** Problem requirements **
Return the records below exactly; pictures stay out.

** Information shown **
+++
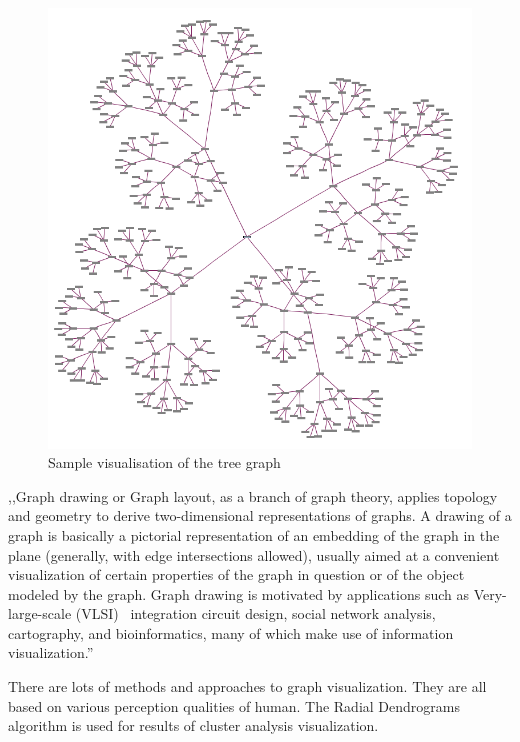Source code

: \begin{figure}[h!]
\centering
\includegraphics[scale=0.3]{pictures/Tree_graph_example.png}
\caption{Sample visualisation of the tree graph}
\label{fig:tree_graph_example}
\end{figure}

,,Graph drawing or Graph layout, as a branch of graph theory, applies topology and geometry to derive two-dimensional representations of graphs. A drawing of a graph is basically a pictorial representation of an embedding of the graph in the plane (generally, with edge intersections allowed), usually aimed at a convenient visualization of certain properties of the graph in question or of the object modeled by the graph. Graph drawing is motivated by applications such as Very-large-scale (VLSI)~\cite{VLSI} integration circuit design, social network analysis, cartography, and bioinformatics, many of which make use of information visualization.''~\cite{Graph_drawing}

There are lots of methods and approaches to graph visualization. They are all based on various perception qualities of human. The Radial Dendrograms~\cite{Radial_dendrogram} algorithm is used for results of cluster analysis visualization.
+++
** Reply to the exercise **
Source code

: \begin{figure}[h!]
\centering
\includegraphics[scale=0.3]{pictures/Tree_graph_example.png}
\caption{Sample visualisation of the tree graph}
\label{fig:tree_graph_example}
\end{figure}

,,Graph drawing or Graph layout, as a branch of graph theory, applies topology and geometry to derive two-dimensional representations of graphs. A drawing of a graph is basically a pictorial representation of an embedding of the graph in the plane (generally, with edge intersections allowed), usually aimed at a convenient visualization of certain properties of the graph in question or of the object modeled by the graph. Graph drawing is motivated by applications such as Very-large-scale (VLSI)~\cite{VLSI} integration circuit design, social network analysis, cartography, and bioinformatics, many of which make use of information visualization.''~\cite{Graph_drawing}

There are lots of methods and approaches to graph visualization. They are all based on various perception qualities of human. The Radial Dendrograms~\cite{Radial_dendrogram} algorithm is used for results of cluster analysis visualization.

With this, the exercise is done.